What I keep coming back to is the pace, and the driver behind it. Short-term market dynamics are real and they shape a lot of this. AI is in a rush phase, driven by short-term incentives. Companies aren't cutting at this speed because the AI workflows are mature; they're cutting because the AI narrative is convenient and the markets reward the cuts. Amazon's 14,000 isn't being announced because the AI agents have been load-tested against 14,000 jobs of work. It's being announced because freeing capital for AI investment is the story analysts want to hear right now.

The sustainable shape is human+AI collaboration. Companies that figure out the collaboration outperform companies that just cut. To be clear: the headcount still shrinks under collaboration. It just shrinks slower, more deliberately, and the gap-filling pain, which the cut-fast firms are about to discover when the surviving headcount inherits two-and-a-half jobs each, is smaller. The 2027 correction cost is lower under collaboration than under racing-to-cut. That's the reason to do it well rather than fast. I'd rather be wrong about how fast this moves than be caught off guard.

Quieter items

A few smaller pieces worth a line. Google Gemini 2.5 Computer Use shipped to developers via the Gemini API earlier in October, built on Gemini 2.5 Pro, designed for agents that interact with UIs. The computer-use surface is becoming a standard offering across the labs. Atlassian's Service Collection continued rolling out following the early-October launch.
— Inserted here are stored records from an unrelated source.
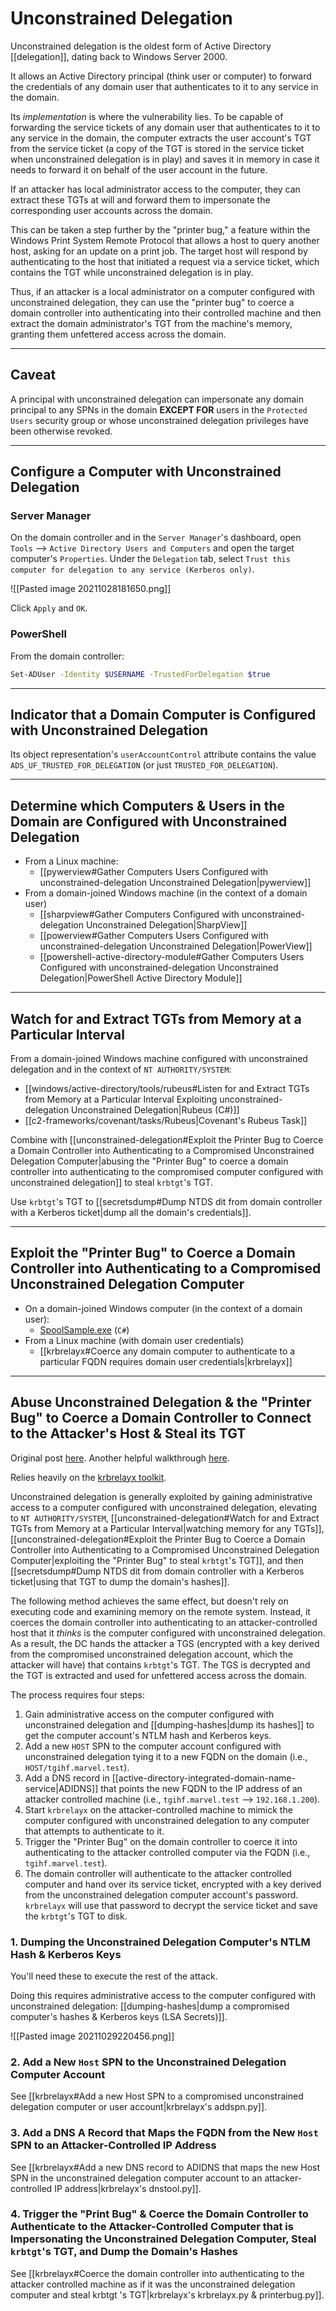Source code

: # Unconstrained Delegation

Unconstrained delegation is the oldest form of Active Directory [[delegation]], dating back to Windows Server 2000.

It allows an Active Directory principal (think user or computer) to forward the credentials of any domain user that authenticates to it to any service in the domain.

Its *implementation* is where the vulnerability lies. To be capable of forwarding the service tickets of any domain user that authenticates to it to any service in the domain, the computer extracts the user account's TGT from the service ticket (a copy of the TGT is stored in the service ticket when unconstrained delegation is in play) and saves it in memory in case it needs to forward it on behalf of the user account in the future.

If an attacker has local administrator access to the computer, they can extract these TGTs at will and forward them to impersonate the corresponding user accounts across the domain.

This can be taken a step further by the "printer bug," a feature within the Windows Print System Remote Protocol that allows a host to query another host, asking for an update on a print job. The target host will respond by authenticating to the host that initiated a request via a service ticket, which contains the TGT while unconstrained delegation is in play.

Thus, if an attacker is a local administrator on a computer configured with unconstrained delegation, they can use the "printer bug" to coerce a domain controller into authenticating into their controlled machine and then extract the domain administrator's TGT from the machine's memory, granting them unfettered access across the domain.

---

## Caveat

A principal with unconstrained delegation can impersonate any domain principal to any SPNs in the domain **EXCEPT FOR** users in the `Protected Users` security group or whose unconstrained delegation privileges have been otherwise revoked.

---

## Configure a Computer with Unconstrained Delegation

### Server Manager

On the domain controller and in the `Server Manager`'s dashboard, open `Tools` --> `Active Directory Users and Computers` and open the target computer's `Properties`. Under the `Delegation` tab, select `Trust this computer for delegation to any service (Kerberos only)`.

![[Pasted image 20211028181650.png]]

Click `Apply` and `OK`.

### PowerShell

From the domain controller:

```bash
Set-ADUser -Identity $USERNAME -TrustedForDelegation $true
```

---

## Indicator that a Domain Computer is Configured with Unconstrained Delegation

Its object representation's `userAccountControl` attribute contains the value `ADS_UF_TRUSTED_FOR_DELEGATION` (or just `TRUSTED_FOR_DELEGATION`).

---

## Determine which Computers & Users in the Domain are Configured with Unconstrained Delegation

- From a Linux machine:
	- [[pywerview#Gather Computers Users Configured with unconstrained-delegation Unconstrained Delegation|pywerview]]
- From a domain-joined Windows machine (in the context of a domain user)
	- [[sharpview#Gather Computers Configured with unconstrained-delegation Unconstrained Delegation|SharpView]]
	- [[powerview#Gather Computers Users Configured with unconstrained-delegation Unconstrained Delegation|PowerView]]
	- [[powershell-active-directory-module#Gather Computers Users Configured with unconstrained-delegation Unconstrained Delegation|PowerShell Active Directory Module]]

---

## Watch for and Extract TGTs from Memory at a Particular Interval

From a domain-joined Windows machine configured with unconstrained delegation and in the context of `NT AUTHORITY/SYSTEM`:

- [[windows/active-directory/tools/rubeus#Listen for and Extract TGTs from Memory at a Particular Interval Exploiting unconstrained-delegation Unconstrained Delegation|Rubeus (C#)]]
- [[c2-frameworks/covenant/tasks/Rubeus|Covenant's Rubeus Task]]

Combine with [[unconstrained-delegation#Exploit the Printer Bug to Coerce a Domain Controller into Authenticating to a Compromised Unconstrained Delegation Computer|abusing the "Printer Bug" to coerce a domain controller into authenticating to the compromised computer configured with unconstrained delegation]] to steal `krbtgt`'s TGT.

Use `krbtgt`'s TGT to [[secretsdump#Dump NTDS dit from domain controller with a Kerberos ticket|dump all the domain's credentials]].


---

## Exploit the "Printer Bug" to Coerce a Domain Controller into Authenticating to a Compromised Unconstrained Delegation Computer

- On a domain-joined Windows computer (in the context of a domain user):
	- [SpoolSample.exe](https://github.com/leechristensen/SpoolSample/tree/master/SpoolSample) (`C#`)
- From a Linux machine (with domain user credentials)
	- [[krbrelayx#Coerce any domain computer to authenticate to a particular FQDN requires domain user credentials|krbrelayx]]

---

## Abuse Unconstrained Delegation & the "Printer Bug" to Coerce a Domain Controller to Connect to the Attacker's Host & Steal its TGT

Original post [here](https://dirkjanm.io/krbrelayx-unconstrained-delegation-abuse-toolkit/). Another helpful walkthrough [here](http://blog.redxorblue.com/2019/12/no-shells-required-using-impacket-to.html).

Relies heavily on the [krbrelayx toolkit](https://github.com/dirkjanm/krbrelayx).

Unconstrained delegation is generally exploited by gaining administrative access to a computer configured with unconstrained delegation, elevating to `NT AUTHORITY/SYSTEM`, [[unconstrained-delegation#Watch for and Extract TGTs from Memory at a Particular Interval|watching memory for any TGTs]], [[unconstrained-delegation#Exploit the Printer Bug to Coerce a Domain Controller into Authenticating to a Compromised Unconstrained Delegation Computer|exploiting the "Printer Bug" to steal `krbtgt`'s TGT]], and then [[secretsdump#Dump NTDS dit from domain controller with a Kerberos ticket|using that TGT to dump the domain's hashes]].

The following method achieves the same effect, but doesn't rely on executing code and examining memory on the remote system. Instead, it coerces the domain controller into authenticating to an attacker-controlled host that it *thinks* is the computer configured with unconstrained delegation. As a result, the DC hands the attacker a TGS (encrypted with a key derived from the compromised unconstrained delegation account, which the attacker will have) that contains `krbtgt`'s TGT. The TGS is decrypted and the TGT is extracted and used for unfettered access across the domain.

The process requires four steps:

1. Gain administrative access on the computer configured with unconstrained delegation and [[dumping-hashes|dump its hashes]] to get the computer account's NTLM hash and Kerberos keys.
2. Add a new `HOST` SPN to the computer account configured with unconstrained delegation tying it to a new FQDN on the domain (i.e., `HOST/tgihf.marvel.test`).
3. Add a DNS record in [[active-directory-integrated-domain-name-service|ADIDNS]] that points the new FQDN to the IP address of an attacker controlled machine (i.e., `tgihf.marvel.test` --> `192.168.1.200`).
4. Start `krbrelayx` on the attacker-controlled machine to mimick the computer configured with unconstrained delegation to any computer that attempts to authenticate to it.
5. Trigger the "Printer Bug" on the domain controller to coerce it into authenticating to the attacker controlled computer via the FQDN (i.e., `tgihf.marvel.test`).
6. The domain controller will authenticate to the attacker controlled computer and  hand over its service ticket, encrypted with a key derived from the unconstrained delegation computer account's password. `krbrelayx` will use that password to decrypt the service ticket and save the `krbtgt`'s TGT to disk.

### 1. Dumping the Unconstrained Delegation Computer's NTLM Hash & Kerberos Keys

You'll need these to execute the rest of the attack.

Doing this requires administrative access to the computer configured with unconstrained delegation: [[dumping-hashes|dump a compromised computer's hashes & Kerberos keys (LSA Secrets)]].

![[Pasted image 20211029220456.png]]

### 2. Add a New `Host` SPN to the Unconstrained Delegation Computer Account

See [[krbrelayx#Add a new Host SPN to a compromised unconstrained delegation computer or user account|krbrelayx's addspn.py]].

### 3. Add a DNS A Record that Maps the FQDN from the New `Host` SPN to an Attacker-Controlled IP Address

See [[krbrelayx#Add a new DNS record to ADIDNS that maps the new Host SPN in the unconstrained delegation computer account to an attacker-controlled IP address|krbrelayx's dnstool.py]].

### 4. Trigger the "Print Bug" & Coerce the Domain Controller to Authenticate to the Attacker-Controlled Computer that is Impersonating the Unconstrained Delegation Computer, Steal `krbtgt`'s TGT, and Dump the Domain's Hashes

See [[krbrelayx#Coerce the domain controller into authenticating to the attacker controlled machine as if it was the unconstrained delegation computer and steal krbtgt 's TGT|krbrelayx's krbrelayx.py & printerbug.py]].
JSM, CSM, Assets, and Rovo agents bundled, with Virtual Service Agent included in Premium and Enterprise. Atlassian also closed out the acquisition of DX (announced Sep 18, working through close), the engineering-intelligence play. The "AI for measuring AI's effect on engineering teams" framing is going to become more prominent as the layoffs narrative collides with actual productivity data. And California's algorithmic-discrimination employment regulations took effect October 1, with the four-year automated-decision-data retention requirement now in force. Quiet but consequential. If you're using AI in hiring or workplace decisions in California, the audit-trail requirement is real now.

What this week tells me

Three things. The small-model tier just got materially more capable. Haiku 4.5 at $1/$5 with Sonnet-4-class coding performance changes the cost arithmetic for the workloads that should have always been running on smaller models. Every "we run everything against the frontier model because we don't want to think about model selection" architecture got a little less defensible this week. The distributed pattern, small workers, large planners, sensitive context kept in the smallest blast radius, is where the work should be going.
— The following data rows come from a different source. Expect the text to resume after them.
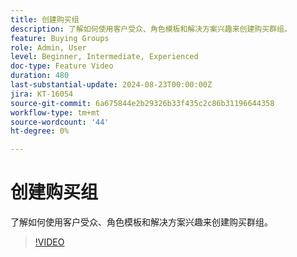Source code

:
 ```yaml
---
title: 创建购买组
description: 了解如何使用客户受众、角色模板和解决方案兴趣来创建购买群组。
feature: Buying Groups
role: Admin, User
level: Beginner, Intermediate, Experienced
doc-type: Feature Video
duration: 480
last-substantial-update: 2024-08-23T00:00:00Z
jira: KT-16054
source-git-commit: 6a675844e2b29326b33f435c2c86b31196644358
workflow-type: tm+mt
source-wordcount: '44'
ht-degree: 0%

---
```



# 创建购买组

了解如何使用客户受众、角色模板和解决方案兴趣来创建购买群组。

>[!VIDEO](https://video.tv.adobe.com/v/3451771/?learn=on&captions=chi_hans)
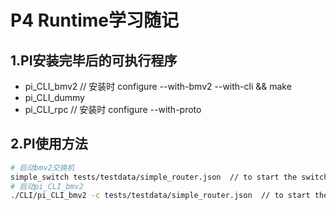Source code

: # P4 Runtime学习随记
## 1.PI安装完毕后的可执行程序
- pi_CLI_bmv2 // 安装时 configure --with-bmv2 --with-cli && make
- pi_CLI_dummy
- pi_CLI_rpc  // 安装时 configure --with-proto
## 2.PI使用方法
```sh
# 启动bmv2交换机
simple_switch tests/testdata/simple_router.json  // to start the switch
# 启动pi_CLI_bmv2
./CLI/pi_CLI_bmv2 -c tests/testdata/simple_router.json  // to start the CLI
```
Anthropic is winning the platform-primitive game right now. Skills, the Agent SDK, the orchestration framing in the Haiku launch, they're moving faster than OpenAI on the developer-foundation conversation. OpenAI's response is the Apps SDK and the AgentKit stack from DevDay; the next two months will tell us whether the Anthropic primitives or the OpenAI ones become the tooling default. I'm rooting for the version where the primitives are open enough to run against any model.
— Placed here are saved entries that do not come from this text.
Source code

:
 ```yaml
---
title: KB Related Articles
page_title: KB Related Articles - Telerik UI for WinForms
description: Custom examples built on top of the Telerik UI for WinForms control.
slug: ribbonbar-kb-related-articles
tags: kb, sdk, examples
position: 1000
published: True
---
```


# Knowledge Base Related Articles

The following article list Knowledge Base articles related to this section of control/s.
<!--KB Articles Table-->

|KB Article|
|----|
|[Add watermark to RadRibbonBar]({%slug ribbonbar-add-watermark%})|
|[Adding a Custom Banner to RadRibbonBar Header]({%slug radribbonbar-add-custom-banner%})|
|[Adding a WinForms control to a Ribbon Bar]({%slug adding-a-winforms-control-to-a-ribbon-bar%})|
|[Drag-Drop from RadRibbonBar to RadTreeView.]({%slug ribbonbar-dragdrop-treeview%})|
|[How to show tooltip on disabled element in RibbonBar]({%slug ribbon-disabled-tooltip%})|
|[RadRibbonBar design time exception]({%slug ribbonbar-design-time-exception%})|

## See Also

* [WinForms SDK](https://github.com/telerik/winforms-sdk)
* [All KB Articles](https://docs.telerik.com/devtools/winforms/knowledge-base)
And the labor displacement is real and the pace is the problem. Amazon's 14,000 round is the largest single AI-framed cut yet, and Chegg's 45% shows the framing is now load-bearing for executives explaining bad outcomes. The displacement itself I expected. The speed I didn't. Short-term incentives are the driver. The firms that build human+AI collaboration instead of racing to cut will still shrink, just slower, better, and with fewer 2027 surprises. Next Sunday: the late-October Anthropic-Google TPU deal that's been telegraphed, more Skills uptake signal, whatever the layoff drumbeat sounds like in the run-up to month-end earnings.